# Sleep and Dreams > General Dream Discussion > Dream Interpretation >  >  Hermaphrodite dreaming

## Minnow

Hi --

I took the time to read the welcome here, and it said to be really specific about your dream. Unfortunately I can't be as specific as requested, as I had this dream a few nights ago, and I didn't know this forum existed at the time. But the dream fascinated me. I will write about the things I do remember, and I thank the dream interpreters here in advance.  :smiley: 

I am a 35 year old woman, happily married, 2 kids.

Basically, I dreamed I had both a penis and a vagina. The penis was small. I recall going to the toilet, and pushing it to one side. My emotion at the time, was simply that I didn't need the penis, and I remember being pleased that I could still have a baby, even though I had a penis.

Any thoughts?

Thanks,
Minnow

----------


## GestaltAlteration

Hey Minnow. Really glad to have you here.  :smiley: 

Sexual dreams can be some of the most bizarre, yet surprisingly common dreams. I pulled out my handy dandy dream dictionary to get a clue on what having a penis in a female's dream could mean. Here's what "Dream Dictionary" by Tony Crisp says.
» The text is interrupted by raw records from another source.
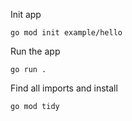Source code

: Init app
```
go mod init example/hello
```

Run the app
```
go run .
```

Find all imports and install
```
go mod tidy
```


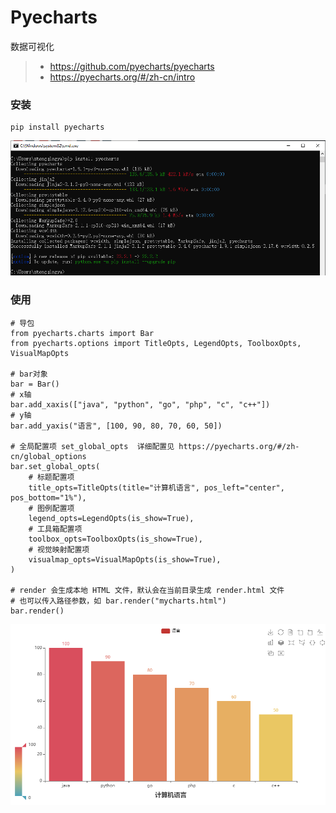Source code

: # Pyecharts

数据可视化

> - https://github.com/pyecharts/pyecharts
> - https://pyecharts.org/#/zh-cn/intro

### 安装

```shell
pip install pyecharts
```

![pip-install-pyecharts.png](images/pip-install-pyecharts.png)

### 使用

```
# 导包
from pyecharts.charts import Bar
from pyecharts.options import TitleOpts, LegendOpts, ToolboxOpts, VisualMapOpts

# bar对象
bar = Bar()
# x轴
bar.add_xaxis(["java", "python", "go", "php", "c", "c++"])
# y轴
bar.add_yaxis("语言", [100, 90, 80, 70, 60, 50])

# 全局配置项 set_global_opts  详细配置见 https://pyecharts.org/#/zh-cn/global_options
bar.set_global_opts(
    # 标题配置项
    title_opts=TitleOpts(title="计算机语言", pos_left="center", pos_bottom="1%"),
    # 图例配置项
    legend_opts=LegendOpts(is_show=True),
    # 工具箱配置项
    toolbox_opts=ToolboxOpts(is_show=True),
    # 视觉映射配置项
    visualmap_opts=VisualMapOpts(is_show=True),
)

# render 会生成本地 HTML 文件，默认会在当前目录生成 render.html 文件
# 也可以传入路径参数，如 bar.render("mycharts.html")
bar.render()
```

![pyecharts-use-demo.png](images/pyecharts-use-demo.png)
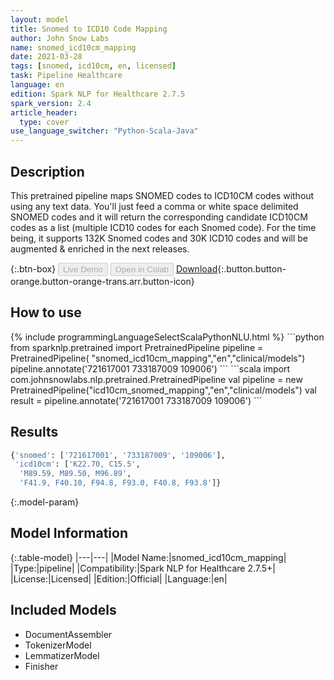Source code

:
 ```yaml
---
layout: model
title: Snomed to ICD10 Code Mapping
author: John Snow Labs
name: snomed_icd10cm_mapping
date: 2021-03-28
tags: [snomed, icd10cm, en, licensed]
task: Pipeline Healthcare
language: en
edition: Spark NLP for Healthcare 2.7.5
spark_version: 2.4
article_header:
  type: cover
use_language_switcher: "Python-Scala-Java"
---
```


## Description

This pretrained pipeline maps SNOMED codes to ICD10CM codes without using any text data. You'll just feed a comma or white space delimited SNOMED codes and it will return the corresponding candidate ICD10CM codes as a list (multiple ICD10 codes for each Snomed code). For the time being, it supports 132K Snomed codes and 30K ICD10 codes and will be augmented & enriched in the next releases.

{:.btn-box}
<button class="button button-orange" disabled>Live Demo</button>
<button class="button button-orange" disabled>Open in Colab</button>
[Download](https://s3.amazonaws.com/auxdata.johnsnowlabs.com/clinical/models/snomed_icd10cm_mapping_en_2.7.5_2.4_1616927333092.zip){:.button.button-orange.button-orange-trans.arr.button-icon}

## How to use



<div class="tabs-box" markdown="1">
{% include programmingLanguageSelectScalaPythonNLU.html %}
```python
from sparknlp.pretrained import PretrainedPipeline 
pipeline = PretrainedPipeline( "snomed_icd10cm_mapping","en","clinical/models")
pipeline.annotate('721617001 733187009 109006')
```
```scala
import com.johnsnowlabs.nlp.pretrained.PretrainedPipeline
val pipeline = new PretrainedPipeline("icd10cm_snomed_mapping","en","clinical/models")
val result = pipeline.annotate('721617001 733187009 109006')
```
</div>

## Results

```bash
{'snomed': ['721617001', '733187009', '109006'],
 'icd10cm': ['K22.70, C15.5',
  'M89.59, M89.50, M96.89',
  'F41.9, F40.10, F94.8, F93.0, F40.8, F93.8']}
```

{:.model-param}
## Model Information

{:.table-model}
|---|---|
|Model Name:|snomed_icd10cm_mapping|
|Type:|pipeline|
|Compatibility:|Spark NLP for Healthcare 2.7.5+|
|License:|Licensed|
|Edition:|Official|
|Language:|en|

## Included Models

- DocumentAssembler
- TokenizerModel
- LemmatizerModel
- Finisher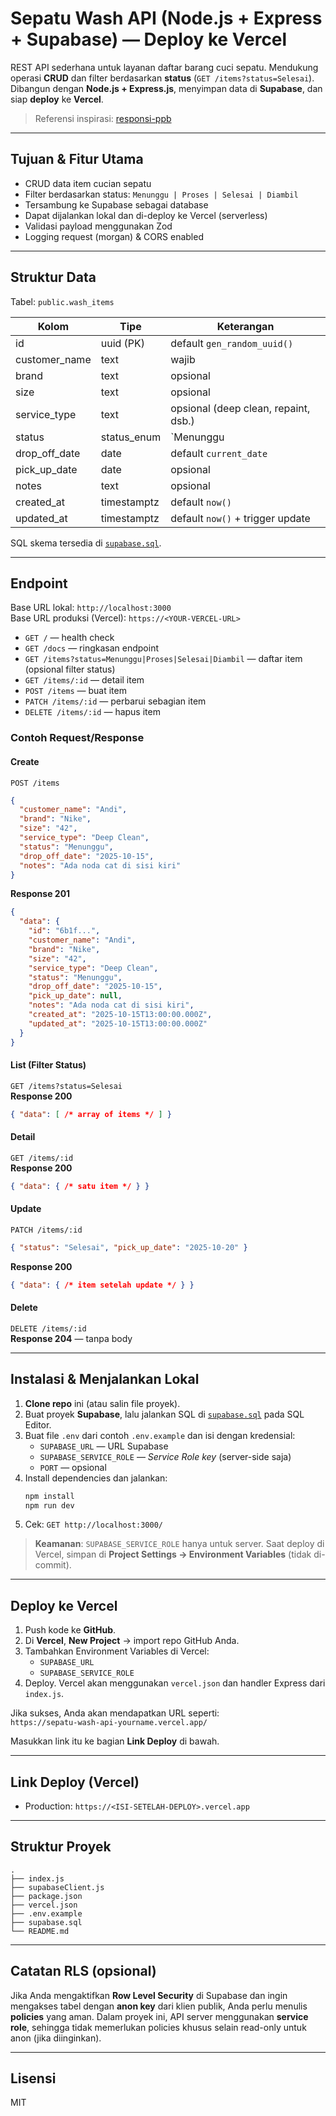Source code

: 
# Sepatu Wash API (Node.js + Express + Supabase) — Deploy ke Vercel

REST API sederhana untuk layanan daftar barang cuci sepatu. Mendukung operasi **CRUD** dan filter berdasarkan **status** (`GET /items?status=Selesai`). Dibangun dengan **Node.js + Express.js**, menyimpan data di **Supabase**, dan siap **deploy** ke **Vercel**.

> Referensi inspirasi: [responsi-ppb](https://github.com/princeofverry/responsi-ppb)

---

## Tujuan & Fitur Utama

- CRUD data item cucian sepatu
- Filter berdasarkan status: `Menunggu | Proses | Selesai | Diambil`
- Tersambung ke Supabase sebagai database
- Dapat dijalankan lokal dan di-deploy ke Vercel (serverless)
- Validasi payload menggunakan Zod
- Logging request (morgan) & CORS enabled

---

## Struktur Data

Tabel: `public.wash_items`

| Kolom          | Tipe         | Keterangan                                  |
|----------------|--------------|---------------------------------------------|
| id             | uuid (PK)    | default `gen_random_uuid()`                 |
| customer_name  | text         | wajib                                       |
| brand          | text         | opsional                                    |
| size           | text         | opsional                                    |
| service_type   | text         | opsional (deep clean, repaint, dsb.)        |
| status         | status_enum  | `Menunggu | Proses | Selesai | Diambil`     |
| drop_off_date  | date         | default `current_date`                      |
| pick_up_date   | date         | opsional                                    |
| notes          | text         | opsional                                    |
| created_at     | timestamptz  | default `now()`                             |
| updated_at     | timestamptz  | default `now()` + trigger update            |

SQL skema tersedia di [`supabase.sql`](./supabase.sql).

---

## Endpoint

Base URL lokal: `http://localhost:3000`  
Base URL produksi (Vercel): `https://<YOUR-VERCEL-URL>`

- `GET /` — health check
- `GET /docs` — ringkasan endpoint
- `GET /items?status=Menunggu|Proses|Selesai|Diambil` — daftar item (opsional filter status)
- `GET /items/:id` — detail item
- `POST /items` — buat item
- `PATCH /items/:id` — perbarui sebagian item
- `DELETE /items/:id` — hapus item

### Contoh Request/Response

#### Create
`POST /items`
```json
{
  "customer_name": "Andi",
  "brand": "Nike",
  "size": "42",
  "service_type": "Deep Clean",
  "status": "Menunggu",
  "drop_off_date": "2025-10-15",
  "notes": "Ada noda cat di sisi kiri"
}
```
**Response 201**
```json
{
  "data": {
    "id": "6b1f...",
    "customer_name": "Andi",
    "brand": "Nike",
    "size": "42",
    "service_type": "Deep Clean",
    "status": "Menunggu",
    "drop_off_date": "2025-10-15",
    "pick_up_date": null,
    "notes": "Ada noda cat di sisi kiri",
    "created_at": "2025-10-15T13:00:00.000Z",
    "updated_at": "2025-10-15T13:00:00.000Z"
  }
}
```

#### List (Filter Status)
`GET /items?status=Selesai`  
**Response 200**
```json
{ "data": [ /* array of items */ ] }
```

#### Detail
`GET /items/:id`  
**Response 200**
```json
{ "data": { /* satu item */ } }
```

#### Update
`PATCH /items/:id`
```json
{ "status": "Selesai", "pick_up_date": "2025-10-20" }
```
**Response 200**
```json
{ "data": { /* item setelah update */ } }
```

#### Delete
`DELETE /items/:id`  
**Response 204** — tanpa body

---

## Instalasi & Menjalankan Lokal

1. **Clone repo** ini (atau salin file proyek).  
2. Buat proyek **Supabase**, lalu jalankan SQL di [`supabase.sql`](./supabase.sql) pada SQL Editor.
3. Buat file `.env` dari contoh `.env.example` dan isi dengan kredensial:
   - `SUPABASE_URL` — URL Supabase
   - `SUPABASE_SERVICE_ROLE` — *Service Role key* (server-side saja)
   - `PORT` — opsional
4. Install dependencies dan jalankan:
   ```bash
   npm install
   npm run dev
   ```
5. Cek: `GET http://localhost:3000/`

> **Keamanan**: `SUPABASE_SERVICE_ROLE` hanya untuk server. Saat deploy di Vercel, simpan di **Project Settings → Environment Variables** (tidak di-commit).

---

## Deploy ke Vercel

1. Push kode ke **GitHub**.
2. Di **Vercel**, **New Project** → import repo GitHub Anda.
3. Tambahkan Environment Variables di Vercel:
   - `SUPABASE_URL`
   - `SUPABASE_SERVICE_ROLE`
4. Deploy. Vercel akan menggunakan `vercel.json` dan handler Express dari `index.js`.

Jika sukses, Anda akan mendapatkan URL seperti:  
`https://sepatu-wash-api-yourname.vercel.app/`

Masukkan link itu ke bagian **Link Deploy** di bawah.

---

## Link Deploy (Vercel)

- Production: `https://<ISI-SETELAH-DEPLOY>.vercel.app`

---

## Struktur Proyek

```
.
├── index.js
├── supabaseClient.js
├── package.json
├── vercel.json
├── .env.example
├── supabase.sql
└── README.md
```

---

## Catatan RLS (opsional)

Jika Anda mengaktifkan **Row Level Security** di Supabase dan ingin mengakses tabel dengan **anon key** dari klien publik, Anda perlu menulis **policies** yang aman. Dalam proyek ini, API server menggunakan **service role**, sehingga tidak memerlukan policies khusus selain read-only untuk anon (jika diinginkan).

---

## Lisensi

MIT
> _Penis in a woman's dream_ Your relationship with desire to a mate; relationship with your male characteristics such as ambition, work capacity, aggression, intellect; depicts the relationship with genital sexuality with your partner.



And...




> _Vagina_ refers to much more than a woman's sexual feelings and drives. It dipicts the processes and urges of her being that are the foundation of her waking personality. The ability to procreate; the glandular bias that connects with what the conscious personality faces in emotional, mental and physical disposition; the caring, nurturing feelings that emerge out of sexual mating when healthy; the desire for a mate; the sense of connection and identity with other women, other female creatures and female aspects of nature.In its positive aspect it may represent the sure confidence with which a woman may demand from her man that he treat her womanhood with the respect it deserves. This means meeting the full flood of her sexual need with its desire for a child, a caring and supportive nest to rear that child in, and her female creativity that may rise from the basic reproductive drive into social creativity and personal demand for respect.
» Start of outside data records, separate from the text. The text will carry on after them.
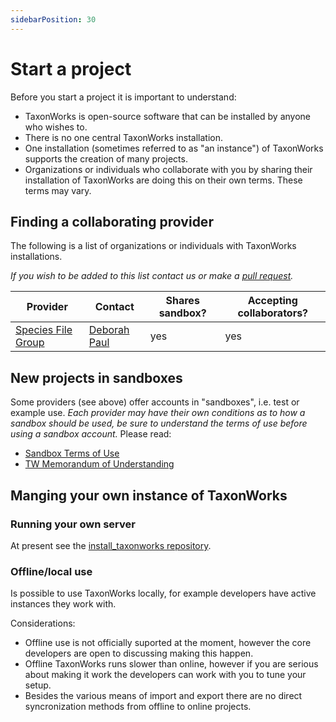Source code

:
 ```yaml
---
sidebarPosition: 30
---
```


# Start a project

Before you start a project it is important to understand:

* TaxonWorks is open-source software that can be installed by anyone who wishes to.
* There is no one central TaxonWorks installation.
* One installation (sometimes referred to as "an instance") of TaxonWorks supports the creation of many projects.
* Organizations or individuals who collaborate with you by sharing their installation of TaxonWorks are doing this on their own terms. These terms may vary.

## Finding a collaborating provider

The following is a list of organizations or individuals with TaxonWorks installations.

_If you wish to be added to this list contact us or make a [pull request](/about/glossary#pull-request)._

| Provider | Contact |Shares sandbox? | Accepting collaborators? | 
|-|-|-|-|
| [Species File Group](https://speciesfilegroup.org) | [Deborah Paul](mailto:dlpaul@illinois.edu)| yes | yes |

## New projects in sandboxes

Some providers (see above) offer accounts in "sandboxes", i.e. test or example use.  _Each provider may have their own conditions as to how a sandbox should be used, be sure to understand the terms of use before using a sandbox account._ Please read:
* [Sandbox Terms of Use](https://speciesfilegroup.org/docs/taxonworks_sandboxes_at_sfg.html)
* [TW Memorandum of Understanding](https://speciesfilegroup.org/docs/taxonworks_in_production_at_sfg.html)

## Manging your own instance of TaxonWorks

### Running your own server

At present see the [install_taxonworks repository](https://github.com/SpeciesFileGroup/install_taxonworks).

### Offline/local use

Is possible to use TaxonWorks locally, for example developers have active instances they work with.

Considerations:

* Offline use is not officially suported at the moment, however the core developers are open to discussing making this happen.
* Offline TaxonWorks runs slower than online, however if you are serious about making it work the developers can work with you to tune your setup.
* Besides the various means of import and export there are no direct syncronization methods from offline to online projects.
Perhaps the dream is suggesting that you have a much greater desire for respect and nurturing feelings over that of ambition, work capacity, etc, although those things do play an important role in your life. As with all dream interpretations each person will find their own take. Only you would know best. I hope this helps you in some small way.  :smiley:

----------


## ElmStreetCrusader

I basically had the same type of dream a few weeks ago. I also had both a penis and vagina, but the dream was a lot more sexual in nature than yours. Probably because men have a more frequent sex drive then most woman (or something like that).

Can anyone tell me what it means to attempt having sex with yourself, getting bored, starting to have sex with someone else, then suddenly realizing: Oh crap, I'm not wearing a condom!

Sorry for the risque details. So much for being "specific"...

Anyway, TMI, what does being a hermaphrodite mean in Male dreams? Anyone?

EsC

----------